Stored data
# # # #

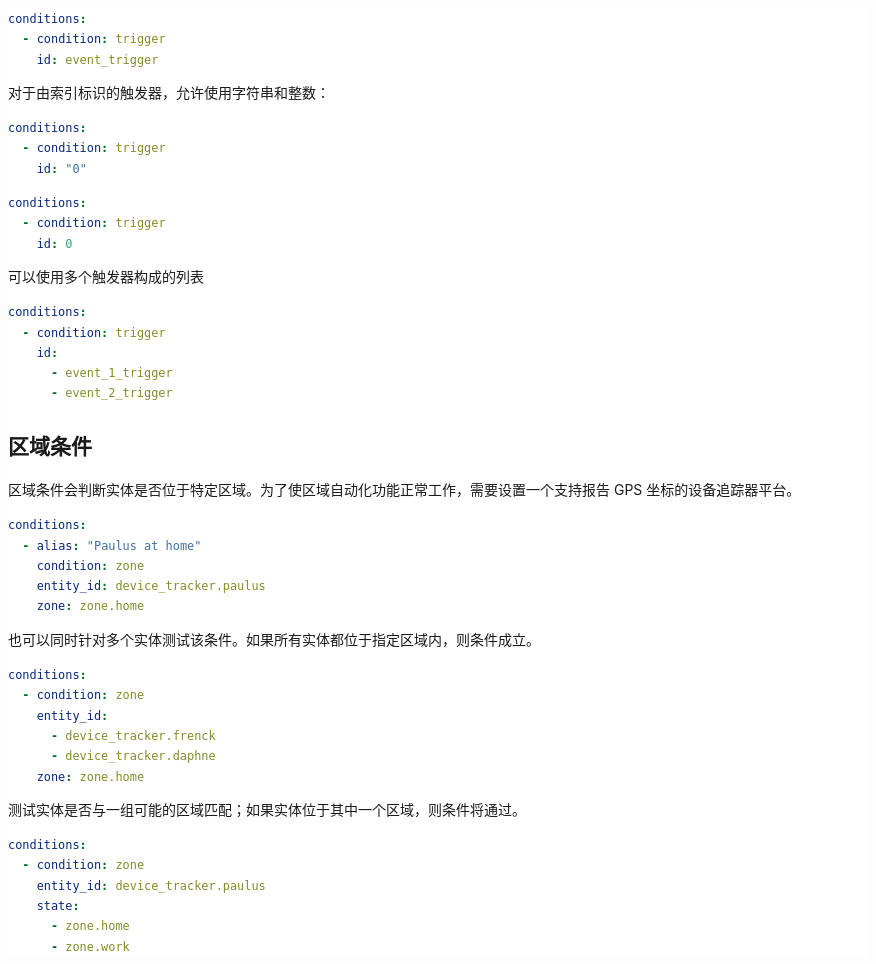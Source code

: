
 ```yml
conditions:
  - condition: trigger
    id: event_trigger
```

对于由索引标识的触发器，允许使用字符串和整数：

```yml
conditions:
  - condition: trigger
    id: "0"
```

```yml
conditions:
  - condition: trigger
    id: 0
```

可以使用多个触发器构成的列表

```yml
conditions:
  - condition: trigger
    id:
      - event_1_trigger
      - event_2_trigger
```

## 区域条件

区域条件会判断实体是否位于特定区域。为了使区域自动化功能正常工作，需要设置一个支持报告 GPS 坐标的设备追踪器平台。

```yml
conditions:
  - alias: "Paulus at home"
    condition: zone
    entity_id: device_tracker.paulus
    zone: zone.home
```

也可以同时针对多个实体测试该条件。如果所有实体都位于指定区域内，则条件成立。

```yml
conditions:
  - condition: zone
    entity_id:
      - device_tracker.frenck
      - device_tracker.daphne
    zone: zone.home
```

测试实体是否与一组可能的区域匹配；如果实体位于其中一个区域，则条件将通过。

```yml
conditions:
  - condition: zone
    entity_id: device_tracker.paulus
    state:
      - zone.home
      - zone.work
```
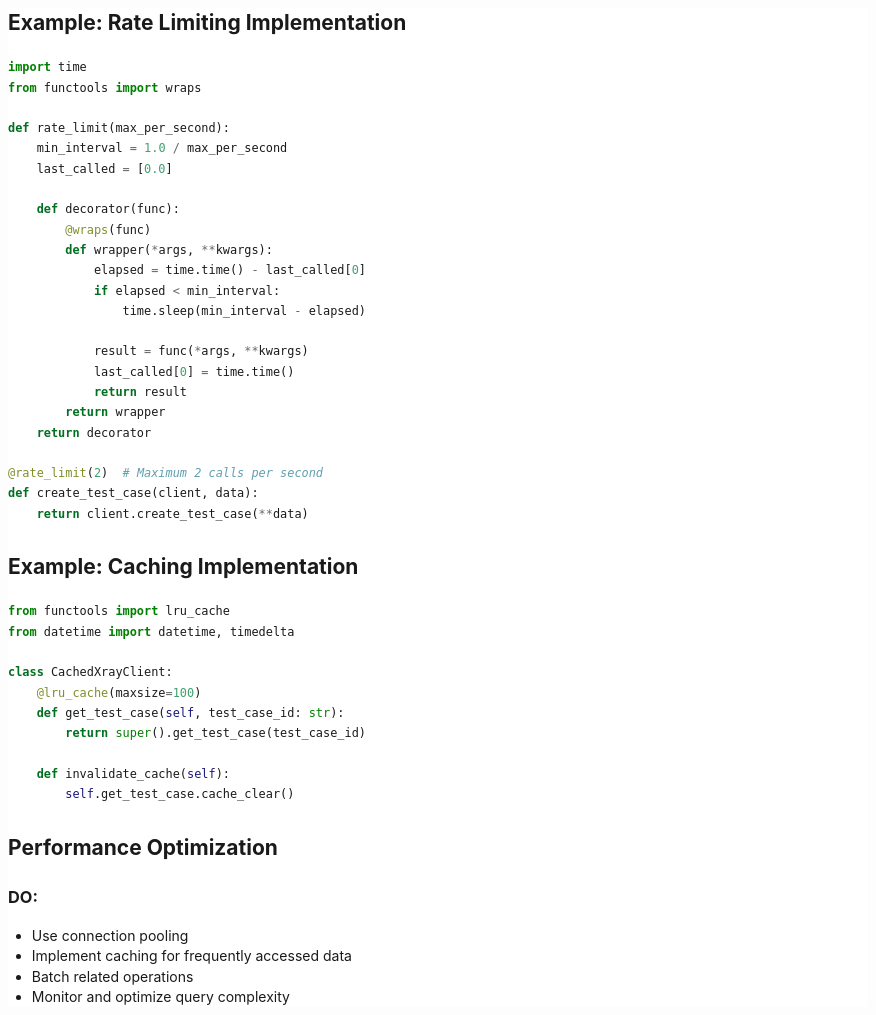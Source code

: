 ## Example: Rate Limiting Implementation

```python
import time
from functools import wraps

def rate_limit(max_per_second):
    min_interval = 1.0 / max_per_second
    last_called = [0.0]

    def decorator(func):
        @wraps(func)
        def wrapper(*args, **kwargs):
            elapsed = time.time() - last_called[0]
            if elapsed < min_interval:
                time.sleep(min_interval - elapsed)
            
            result = func(*args, **kwargs)
            last_called[0] = time.time()
            return result
        return wrapper
    return decorator

@rate_limit(2)  # Maximum 2 calls per second
def create_test_case(client, data):
    return client.create_test_case(**data)
```

## Example: Caching Implementation

```python
from functools import lru_cache
from datetime import datetime, timedelta

class CachedXrayClient:
    @lru_cache(maxsize=100)
    def get_test_case(self, test_case_id: str):
        return super().get_test_case(test_case_id)

    def invalidate_cache(self):
        self.get_test_case.cache_clear()
```

## Performance Optimization

### DO:
- Use connection pooling
- Implement caching for frequently accessed data
- Batch related operations
- Monitor and optimize query complexity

# # # #

Prompt
Show every line of the entries above where the word "from" occurs.

Problem solution
from functools import wraps
from functools import lru_cache
from datetime import datetime, timedelta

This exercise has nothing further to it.